Hard drive cable question -
bobgoodwin
bobgoodwin at att.net
Thu Feb 23 22:41:37 UTC 2006
Mike McCarty wrote:
> bobgoodwin wrote:
>
>> Mike McCarty wrote:
>>
>>> bobgoodwin wrote:
>>>
>
> [snip]
>
>>> If you use M/S jumpering on the drives, then in theory it doesn't
>>> matter
>>> where you connect them.
>>
>>
>>
>> Except it appears to me that it matters as far as terminating the
>> line properly is concerned. Ideally it would seem the termination
>> should be at the far end where the master is connected to avoid the
>> possibility of a mismatch at the end of the stub that would result if
>> the slave is at the far end. How much ringing might occur and the
>> severity of it's effect is an unknown? It would be interesting if I
>> could get into the circuit and poke around with a scope probe ...
>
>
> Agreed.
>
> [snip]
>
>
>>>> I thought "cable select" cables had wires obviously crossed in the
>>>> ribbon cable but that may not be true with this 80 wire ribbon?
>>>
>>>
>>> Not crossed. For CS, the drives have resistive pull-ups on them. The MB
>>> pulls down one line. The wire to this line is *severed* as the slave
>>> connector, so the "master" sees a high, while the "slave" sees
>>> a low on this pin. (The MB may have a pull-up and the drives
>>> a pull-down, I forget the polarity.)
>>>
>> If the h/d manufacturer provided this explanation this thread would
>> never have started. I would have never asked any questions. It appears
>
>
> Well, just how much of the interface should they document? Each pin?

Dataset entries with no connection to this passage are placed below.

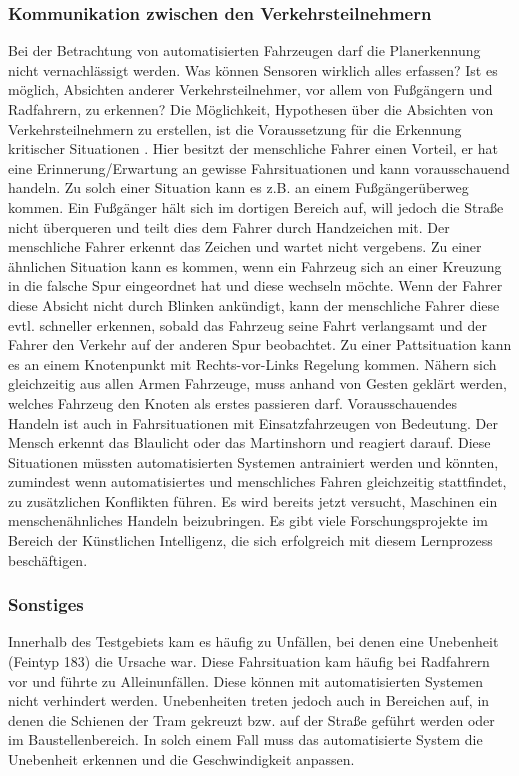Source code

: \subsubsection{Kommunikation zwischen den Verkehrsteilnehmern}
Bei der Betrachtung von automatisierten Fahrzeugen darf die Planerkennung nicht vernachlässigt werden. Was können Sensoren wirklich alles erfassen? Ist es möglich, Absichten anderer Verkehrsteilnehmer, vor allem von Fußgängern und Radfahrern, zu erkennen? Die Möglichkeit, Hypothesen über die Absichten von Verkehrsteilnehmern zu erstellen, ist die Voraussetzung für die Erkennung kritischer Situationen \parencite[S. 30]{MockHecker.1994}. Hier besitzt der menschliche Fahrer einen Vorteil, er hat eine Erinnerung/Erwartung an gewisse Fahrsituationen und kann vorausschauend handeln. Zu solch einer Situation kann es z.B. an einem Fußgängerüberweg kommen. Ein Fußgänger hält sich im dortigen Bereich auf, will jedoch die Straße nicht überqueren und teilt dies dem Fahrer durch Handzeichen mit. Der menschliche Fahrer erkennt das Zeichen und wartet nicht vergebens. Zu einer ähnlichen Situation kann es kommen, wenn ein Fahrzeug sich an einer Kreuzung in die falsche Spur eingeordnet hat und diese wechseln möchte. Wenn der Fahrer diese Absicht nicht durch Blinken ankündigt, kann der menschliche Fahrer diese evtl. schneller erkennen, sobald das Fahrzeug seine Fahrt verlangsamt und der Fahrer den Verkehr auf der anderen Spur beobachtet. Zu einer Pattsituation kann es an einem Knotenpunkt mit Rechts-vor-Links Regelung kommen. Nähern sich gleichzeitig aus allen Armen Fahrzeuge, muss anhand von Gesten geklärt werden, welches Fahrzeug den Knoten als erstes passieren darf. Vorausschauendes Handeln ist auch in Fahrsituationen mit Einsatzfahrzeugen von Bedeutung. Der Mensch erkennt das Blaulicht oder das Martinshorn und reagiert darauf. Diese Situationen müssten automatisierten Systemen antrainiert werden und könnten, zumindest wenn automatisiertes und menschliches Fahren gleichzeitig stattfindet, zu zusätzlichen Konflikten führen. Es wird bereits jetzt versucht, Maschinen ein menschenähnliches Handeln beizubringen. Es gibt viele Forschungsprojekte im Bereich der Künstlichen Intelligenz, die sich erfolgreich mit diesem Lernprozess beschäftigen.

\subsubsection{Sonstiges}
Innerhalb des Testgebiets kam es häufig zu Unfällen, bei denen eine Unebenheit (Feintyp 183) die Ursache war. Diese Fahrsituation kam häufig bei Radfahrern vor und führte zu Alleinunfällen. Diese können mit automatisierten Systemen nicht verhindert werden. Unebenheiten treten jedoch auch in Bereichen auf, in denen die Schienen der Tram gekreuzt bzw. auf der Straße geführt werden oder im Baustellenbereich. In solch einem Fall muss das automatisierte System die Unebenheit erkennen und die Geschwindigkeit anpassen.

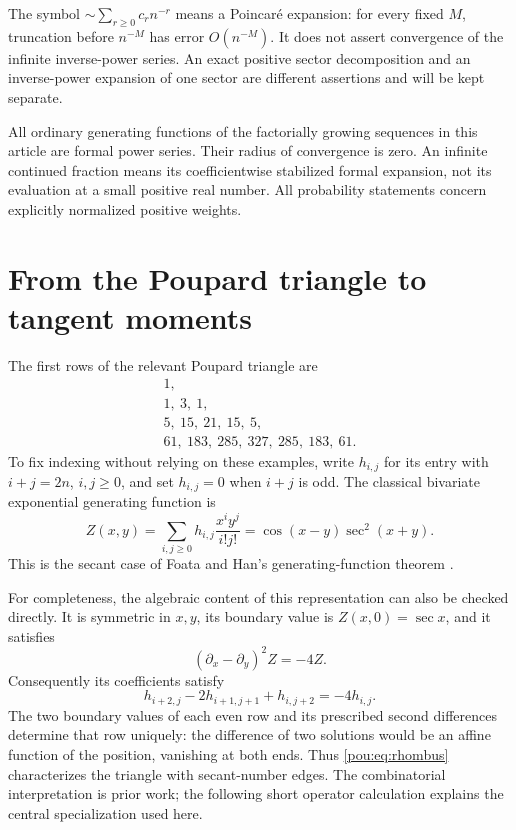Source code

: \documentclass[11pt]{article}
\theoremstyle{definition}
\theoremstyle{remark}
\begin{document}
The symbol $\sim\sum_{r\ge0}c_r n^{-r}$ means a Poincar\'e expansion:
for every fixed $M$, truncation before $n^{-M}$ has error $O(n^{-M})$.
It does not assert convergence of the infinite inverse-power series.
An exact positive sector decomposition and an inverse-power expansion of
one sector are different assertions and will be kept separate.

All ordinary generating functions of the factorially growing sequences in
this article are formal power series.  Their radius of convergence is zero.
An infinite continued fraction means its coefficientwise stabilized formal
expansion, not its evaluation at a small positive real number.  All
probability statements concern explicitly normalized positive weights.

\section{From the Poupard triangle to tangent moments}\label{pou:sec:poupard}

The first rows of the relevant Poupard triangle are
\[
\begin{array}{c}
1,\\
1,\ 3,\ 1,\\
5,\ 15,\ 21,\ 15,\ 5,\\
61,\ 183,\ 285,\ 327,\ 285,\ 183,\ 61.
\end{array}
\]
To fix indexing without relying on these examples, write $h_{i,j}$ for its
entry with $i+j=2n$, $i,j\ge0$, and set $h_{i,j}=0$ when $i+j$ is odd.
The classical bivariate exponential generating function is
\begin{equation}\label{pou:eq:rhombus}
 Z(x,y)=\sum_{i,j\ge0}h_{i,j}\frac{x^iy^j}{i!j!}
       =\cos(x-y)\sec^2(x+y).
\end{equation}
This is the secant case of Foata and Han's generating-function theorem
\cite[Theorem 1.2]{foatahan}.

For completeness, the algebraic content of this representation can also be
checked directly.  It is symmetric in $x,y$, its boundary value is
$Z(x,0)=\sec x$, and it satisfies
\begin{equation}\label{pou:eq:pde}
 (\partial_x-\partial_y)^2Z=-4Z.
\end{equation}
Consequently its coefficients satisfy
\[
 h_{i+2,j}-2h_{i+1,j+1}+h_{i,j+2}=-4h_{i,j}.
\]
The two boundary values of each even row and its prescribed second
differences determine that row uniquely: the difference of two solutions
would be an affine function of the position, vanishing at both ends.
Thus \eqref{pou:eq:rhombus} characterizes the triangle with secant-number edges.
The combinatorial interpretation is prior work; the following short
operator calculation explains the central specialization used here.
\end{document}
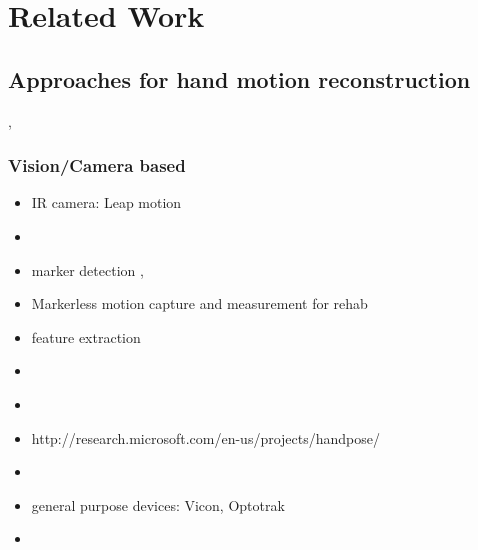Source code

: 
\lhead[\chaptername~\thechapter]{\rightmark}

\rhead[\leftmark]{}

\lfoot[\thepage]{}

\cfoot{}

\rfoot[]{\thepage}


\chapter{Related Work}
\label{cha:relatedWork}


\section{Approaches for hand motion reconstruction}

\cite{sturman1994survey}, \cite{dipietro2008survey}

\subsection{Vision/Camera based}
\begin{itemize}
\item IR camera: Leap motion
\item \cite{Digits}
\item marker detection \cite{Wang:2009:RTH}, \cite{metcalf2008validation}
\item Markerless motion capture and measurement for rehab \cite{metcalf2013markerless}
\item feature extraction \cite{ionescu2005dynamic}
\item \cite{john2006advanced}
\item \cite{yun2013accurate}
\item http://research.microsoft.com/en-us/projects/handpose/
\item \cite{hasan2014human}
\item general purpose devices: Vicon, Optotrak \cite{supuk2008evaluation}
\item \cite{sharp2015accurate}
\end{itemize}

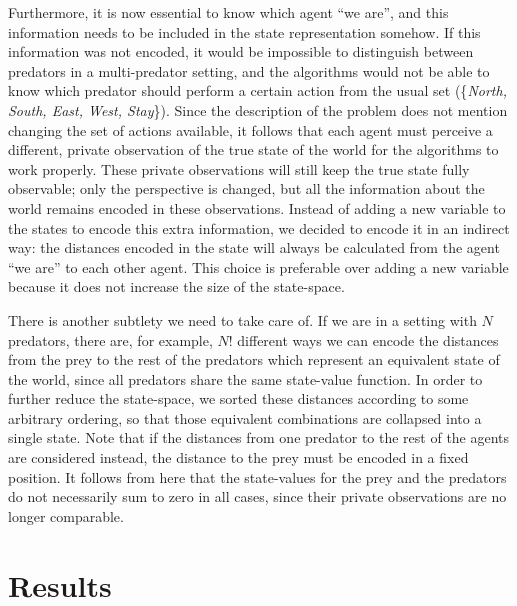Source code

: \documentclass[a4paper,12pt]{article}
\begin{document}
Furthermore, it is now essential to know which agent ``we are'', and this information needs to be included in the state representation somehow. If this information was not encoded, it would be impossible to distinguish between predators in a multi-predator setting, and the algorithms would not be able to know which predator should perform a certain action from the usual set (\{\textit{North, South, East, West, Stay}\}). Since the description of the problem does not mention changing the set of actions available, it follows that each agent must perceive a different, private observation of the true state of the world for the algorithms to work properly. These private observations will still keep the true state fully observable; only the perspective is changed, but all the information about the world remains encoded in these observations. Instead of adding a new variable to the states to encode this extra information, we decided to encode it in an indirect way: the distances encoded in the state will always be calculated from the agent ``we are'' to each other agent. This choice is preferable over adding a new variable because it does not increase the size of the state-space.

There is another subtlety we need to take care of. If we are in a setting with $N$ predators, there are, for example, $N!$ different ways we can encode the distances from the prey to the rest of the predators which represent an equivalent state of the world, since all predators share the same state-value function. In order to further reduce the state-space, we sorted these distances according to some arbitrary ordering, so that those equivalent combinations are collapsed into a single state. Note that if the distances from one predator to the rest of the agents are considered instead, the distance to the prey must be encoded in a fixed position. It follows from here that the state-values for the prey and the predators do not necessarily sum to zero in all cases, since their private observations are no longer comparable.

\section{Results}
\end{document}
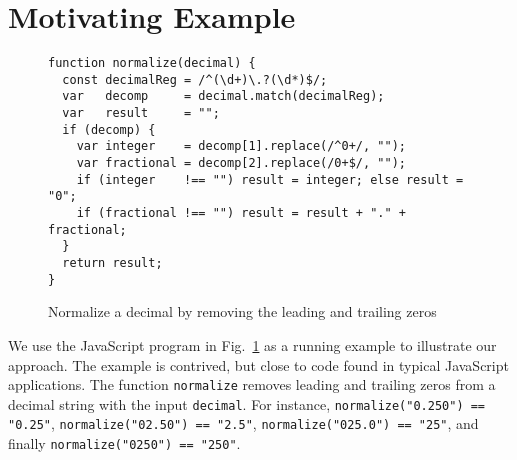 
\section{Motivating Example}\label{sec:mot}

\begin{figure}[tb]
\begin{center}
\begin{verbatim}
function normalize(decimal) {
  const decimalReg = /^(\d+)\.?(\d*)$/;
  var   decomp     = decimal.match(decimalReg);
  var   result     = "";
  if (decomp) {
    var integer    = decomp[1].replace(/^0+/, "");
    var fractional = decomp[2].replace(/0+$/, "");
    if (integer    !== "") result = integer; else result = "0"; 
    if (fractional !== "") result = result + "." + fractional;
  }
  return result;
}
\end{verbatim}
\end{center}
\vspace{-4mm}
\caption{Normalize a decimal by removing the leading and trailing zeros}
\label{fig-run-exmp}
\vspace{-6mm}
\end{figure}

We use the JavaScript program in Fig.~\ref{fig-run-exmp} as a running example to illustrate our approach. The example is
contrived, but close to code found in typical JavaScript
applications.
 The function {\tt normalize}   removes leading and trailing zeros from a decimal string with the input %
{\tt decimal}. For instance, 
 \texttt{normalize("0.250") == "0.25"},
 \texttt{normalize("02.50") == "2.5"},
 \texttt{normalize("025.0") == "25"},
and finally  \texttt{normalize("0250") == "250"}.


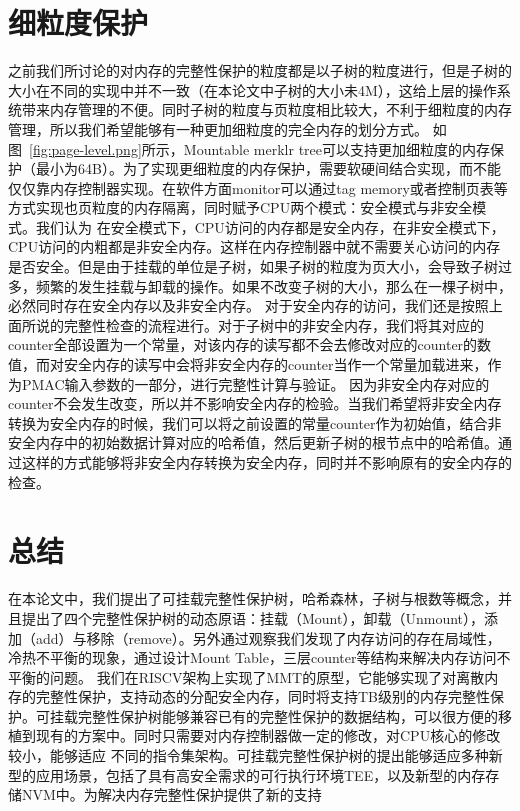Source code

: \section{细粒度保护}
之前我们所讨论的对内存的完整性保护的粒度都是以子树的粒度进行，但是子树的大小在不同的实现中并不一致（在本论文中子树的大小未4M），这给上层的操作系统带来内存管理的不便。同时子树的粒度与页粒度相比较大，不利于细粒度的内存管理，所以我们希望能够有一种更加细粒度的完全内存的划分方式。
如图~\ref{fig:page-level.png}所示，Mountable merklr tree可以支持更加细粒度的内存保护（最小为64B）。为了实现更细粒度的内存保护，需要软硬间结合实现，而不能仅仅靠内存控制器实现。在软件方面monitor可以通过tag memory或者控制页表等方式实现也页粒度的内存隔离，同时赋予CPU两个模式：安全模式与非安全模式。我们认为
在安全模式下，CPU访问的内存都是安全内存，在非安全模式下，CPU访问的内粗都是非安全内存。这样在内存控制器中就不需要关心访问的内存是否安全。但是由于挂载的单位是子树，如果子树的粒度为页大小，会导致子树过多，频繁的发生挂载与卸载的操作。如果不改变子树的大小，那么在一棵子树中，必然同时存在安全内存以及非安全内存。
对于安全内存的访问，我们还是按照上面所说的完整性检查的流程进行。对于子树中的非安全内存，我们将其对应的counter全部设置为一个常量，对该内存的读写都不会去修改对应的counter的数值，而对安全内存的读写中会将非安全内存的counter当作一个常量加载进来，作为PMAC输入参数的一部分，进行完整性计算与验证。
因为非安全内存对应的counter不会发生改变，所以并不影响安全内存的检验。当我们希望将非安全内存转换为安全内存的时候，我们可以将之前设置的常量counter作为初始值，结合非安全内存中的初始数据计算对应的哈希值，然后更新子树的根节点中的哈希值。通过这样的方式能够将非安全内存转换为安全内存，同时并不影响原有的安全内存的检查。

\section{总结}
在本论文中，我们提出了可挂载完整性保护树，哈希森林，子树与根数等概念，并且提出了四个完整性保护树的动态原语：挂载（Mount），卸载（Unmount），添加（add）与移除（remove）。另外通过观察我们发现了内存访问的存在局域性，冷热不平衡的现象，通过设计Mount Table，三层counter等结构来解决内存访问不平衡的问题。
我们在RISCV架构上实现了MMT的原型，它能够实现了对离散内存的完整性保护，支持动态的分配安全内存，同时将支持TB级别的内存完整性保护。可挂载完整性保护树能够兼容已有的完整性保护的数据结构，可以很方便的移植到现有的方案中。同时只需要对内存控制器做一定的修改，对CPU核心的修改较小，能够适应
不同的指令集架构。可挂载完整性保护树的提出能够适应多种新型的应用场景，包括了具有高安全需求的可行执行环境TEE，以及新型的内存存储NVM中。为解决内存完整性保护提供了新的支持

> Just the Cable Select pin?
>
>> that I probably have cable select which I will try here in a little
>> while. The drives can be jumpered for CS and I have 80 wire ribbon
>> cables so it appears that should work if I understand everything I've
>> read here? It would be helpful if the user knew that he was dealing
>> with a c/s cable, there is no mark apparently other than the fact
>> that there are more wires than connector pins to tie them to?
>
>
> Color of the connectors. Usually non-CS cables use just one color
> of connector, presumably because they can get better volume
> prices that way. CS cables are supposed to use blue for the MB
> connector, black for "master" and grey for "slave", IIRC.
>
> Mike
Ok, I jumpered the drives c/s and the computer can deal with that. As
long as the one set up for FC4 is on the master connector it boots and I
can see the second drive.
The problem arose from the fact that I suspected an intermittent drive
problem. Apparently the failure was on the Windows drive while I was
only using FC4 and MySql! I ran smartctl and it indicated that both
drives had a lot of use on them. One looked like more than four years
power on time! I assumed it was the bad drive and rep[laced it with
another low time drive I had and then I began to have trouble. The
computer would not boot no matter what I tried.
Now I pulled the one I thought to be usable [but is bad, I just tried it
again] and replaced it with the "bad" drive I had set aside and the
computer will boot FC4 with that drive plugged into the c/s master
connector. Hwbrowser and fdisk show both drives. So next to start over
and install W2k on the other drive, I guess Windows will want to be the
master and I will most likely wind up reinstalling FC4 with grub in the
MBR on the Windows drive.
If nothing else I have learned something about configuring hd and their
jumpers ...
The information has been helpful and appreciated.